TASK ITEM
Which lines of the data contain the string "width"? Copy every one.

RECORDS SHOWN
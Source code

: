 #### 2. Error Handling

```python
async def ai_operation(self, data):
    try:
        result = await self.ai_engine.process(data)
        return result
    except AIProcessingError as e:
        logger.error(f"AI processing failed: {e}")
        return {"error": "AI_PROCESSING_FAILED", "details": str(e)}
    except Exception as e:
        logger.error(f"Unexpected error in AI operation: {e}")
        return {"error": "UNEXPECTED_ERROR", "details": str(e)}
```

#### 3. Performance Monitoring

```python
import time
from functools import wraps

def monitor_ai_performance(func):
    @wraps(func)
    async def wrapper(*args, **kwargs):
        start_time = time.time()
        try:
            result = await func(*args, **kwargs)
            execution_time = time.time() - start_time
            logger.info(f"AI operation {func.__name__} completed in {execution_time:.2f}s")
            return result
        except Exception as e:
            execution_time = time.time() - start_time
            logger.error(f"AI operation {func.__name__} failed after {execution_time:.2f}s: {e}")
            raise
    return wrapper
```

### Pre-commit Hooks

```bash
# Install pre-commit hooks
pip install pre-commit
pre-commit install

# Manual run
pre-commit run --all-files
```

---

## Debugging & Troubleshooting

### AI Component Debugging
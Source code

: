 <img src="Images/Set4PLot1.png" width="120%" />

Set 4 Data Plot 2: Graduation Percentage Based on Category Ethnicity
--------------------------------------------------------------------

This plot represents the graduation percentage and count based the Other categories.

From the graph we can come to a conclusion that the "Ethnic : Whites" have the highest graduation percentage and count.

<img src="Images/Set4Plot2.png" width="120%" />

SOLUTION TO THIS TASK
: <img src="Images/Set4PLot1.png" width="120%" />
<img src="Images/Set4Plot2.png" width="120%" />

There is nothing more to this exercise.